- **Provided data**
::::::::

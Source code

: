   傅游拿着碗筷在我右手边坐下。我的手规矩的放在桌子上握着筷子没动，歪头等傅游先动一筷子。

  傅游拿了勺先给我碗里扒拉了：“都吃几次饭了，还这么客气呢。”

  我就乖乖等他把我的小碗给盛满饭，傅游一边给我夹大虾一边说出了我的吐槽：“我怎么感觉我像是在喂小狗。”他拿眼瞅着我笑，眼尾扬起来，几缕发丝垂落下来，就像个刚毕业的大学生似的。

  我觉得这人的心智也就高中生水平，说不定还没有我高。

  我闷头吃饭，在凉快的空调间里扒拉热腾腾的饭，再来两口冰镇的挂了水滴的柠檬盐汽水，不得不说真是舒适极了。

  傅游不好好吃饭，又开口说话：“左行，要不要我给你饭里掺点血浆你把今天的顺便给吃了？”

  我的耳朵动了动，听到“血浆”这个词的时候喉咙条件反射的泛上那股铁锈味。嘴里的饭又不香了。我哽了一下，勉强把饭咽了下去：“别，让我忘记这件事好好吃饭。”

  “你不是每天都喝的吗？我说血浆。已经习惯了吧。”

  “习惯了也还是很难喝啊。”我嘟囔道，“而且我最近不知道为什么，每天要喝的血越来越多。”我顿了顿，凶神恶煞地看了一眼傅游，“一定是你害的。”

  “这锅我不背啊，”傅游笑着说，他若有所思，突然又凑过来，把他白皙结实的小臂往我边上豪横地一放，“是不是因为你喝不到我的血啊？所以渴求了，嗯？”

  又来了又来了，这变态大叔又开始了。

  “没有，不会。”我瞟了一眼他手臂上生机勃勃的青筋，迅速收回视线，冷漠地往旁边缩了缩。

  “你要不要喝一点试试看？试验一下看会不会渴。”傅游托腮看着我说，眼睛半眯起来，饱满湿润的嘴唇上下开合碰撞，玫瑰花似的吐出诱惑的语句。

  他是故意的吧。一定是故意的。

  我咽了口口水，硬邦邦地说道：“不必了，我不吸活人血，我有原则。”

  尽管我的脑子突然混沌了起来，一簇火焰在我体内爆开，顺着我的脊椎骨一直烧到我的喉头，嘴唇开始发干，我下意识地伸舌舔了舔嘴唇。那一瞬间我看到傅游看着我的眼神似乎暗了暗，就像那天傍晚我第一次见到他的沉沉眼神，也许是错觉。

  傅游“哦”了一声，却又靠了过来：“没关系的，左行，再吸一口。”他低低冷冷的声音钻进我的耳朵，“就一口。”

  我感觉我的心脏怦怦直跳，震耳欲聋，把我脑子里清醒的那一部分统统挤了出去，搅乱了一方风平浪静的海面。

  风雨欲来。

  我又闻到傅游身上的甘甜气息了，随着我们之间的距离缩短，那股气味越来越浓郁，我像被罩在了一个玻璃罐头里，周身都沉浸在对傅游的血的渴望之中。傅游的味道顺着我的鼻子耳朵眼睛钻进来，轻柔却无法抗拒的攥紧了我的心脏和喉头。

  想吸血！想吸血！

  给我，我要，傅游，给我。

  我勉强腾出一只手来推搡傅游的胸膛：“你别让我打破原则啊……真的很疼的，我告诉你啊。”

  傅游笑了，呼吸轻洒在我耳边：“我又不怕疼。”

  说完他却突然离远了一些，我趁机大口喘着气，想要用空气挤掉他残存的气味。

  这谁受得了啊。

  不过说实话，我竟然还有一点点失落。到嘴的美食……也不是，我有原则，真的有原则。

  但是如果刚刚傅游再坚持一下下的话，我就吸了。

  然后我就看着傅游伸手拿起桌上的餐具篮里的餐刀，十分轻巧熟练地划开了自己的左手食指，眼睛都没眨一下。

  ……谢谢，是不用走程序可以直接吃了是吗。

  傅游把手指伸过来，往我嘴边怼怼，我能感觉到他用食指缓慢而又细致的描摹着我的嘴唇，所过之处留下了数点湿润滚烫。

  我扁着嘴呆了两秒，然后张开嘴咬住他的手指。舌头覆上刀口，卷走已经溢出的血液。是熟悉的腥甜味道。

::::::::

- **Task directions**
Only lines holding the word "我有原则" are wanted; list them all from the material.

- **Task result**
  我咽了口口水，硬邦邦地说道：“不必了，我不吸活人血，我有原则。”
  不过说实话，我竟然还有一点点失落。到嘴的美食……也不是，我有原则，真的有原则。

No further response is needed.